# TASK DATA
::::::::
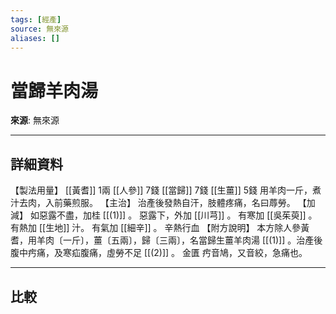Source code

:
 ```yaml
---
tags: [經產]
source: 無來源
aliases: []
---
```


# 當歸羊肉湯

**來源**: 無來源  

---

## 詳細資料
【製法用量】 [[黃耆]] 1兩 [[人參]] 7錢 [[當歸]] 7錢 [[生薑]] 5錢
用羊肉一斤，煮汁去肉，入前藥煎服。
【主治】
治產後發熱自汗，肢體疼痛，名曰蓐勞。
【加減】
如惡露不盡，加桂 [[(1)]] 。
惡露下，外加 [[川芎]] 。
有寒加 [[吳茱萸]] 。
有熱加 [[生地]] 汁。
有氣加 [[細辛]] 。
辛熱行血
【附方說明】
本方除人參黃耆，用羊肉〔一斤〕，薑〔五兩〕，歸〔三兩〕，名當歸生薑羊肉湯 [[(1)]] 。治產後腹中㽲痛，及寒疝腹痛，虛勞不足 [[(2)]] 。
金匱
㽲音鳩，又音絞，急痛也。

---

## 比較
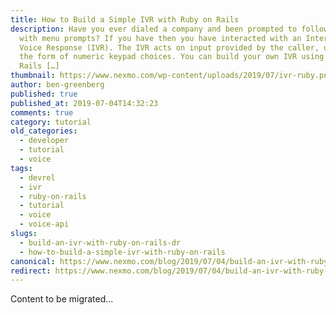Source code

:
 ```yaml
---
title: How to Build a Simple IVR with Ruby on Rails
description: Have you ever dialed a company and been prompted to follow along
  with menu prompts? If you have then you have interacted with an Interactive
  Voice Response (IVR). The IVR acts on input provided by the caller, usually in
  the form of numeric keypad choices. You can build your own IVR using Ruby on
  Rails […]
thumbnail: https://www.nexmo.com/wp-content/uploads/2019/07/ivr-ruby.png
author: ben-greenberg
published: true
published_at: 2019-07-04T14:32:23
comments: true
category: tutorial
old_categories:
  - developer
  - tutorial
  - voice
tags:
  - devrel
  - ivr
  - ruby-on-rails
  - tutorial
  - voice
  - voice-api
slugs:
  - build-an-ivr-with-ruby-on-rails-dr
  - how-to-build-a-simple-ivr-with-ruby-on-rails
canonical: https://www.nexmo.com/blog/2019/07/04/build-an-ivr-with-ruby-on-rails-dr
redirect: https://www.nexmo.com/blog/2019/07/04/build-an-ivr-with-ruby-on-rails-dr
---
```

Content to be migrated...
::::::::
# EXERCISE OBJECTIVE
Pull out all lines containing the word "blog" from the entries above.

# WRITTEN RESPONSE
canonical: https://www.nexmo.com/blog/2019/07/04/build-an-ivr-with-ruby-on-rails-dr
redirect: https://www.nexmo.com/blog/2019/07/04/build-an-ivr-with-ruby-on-rails-dr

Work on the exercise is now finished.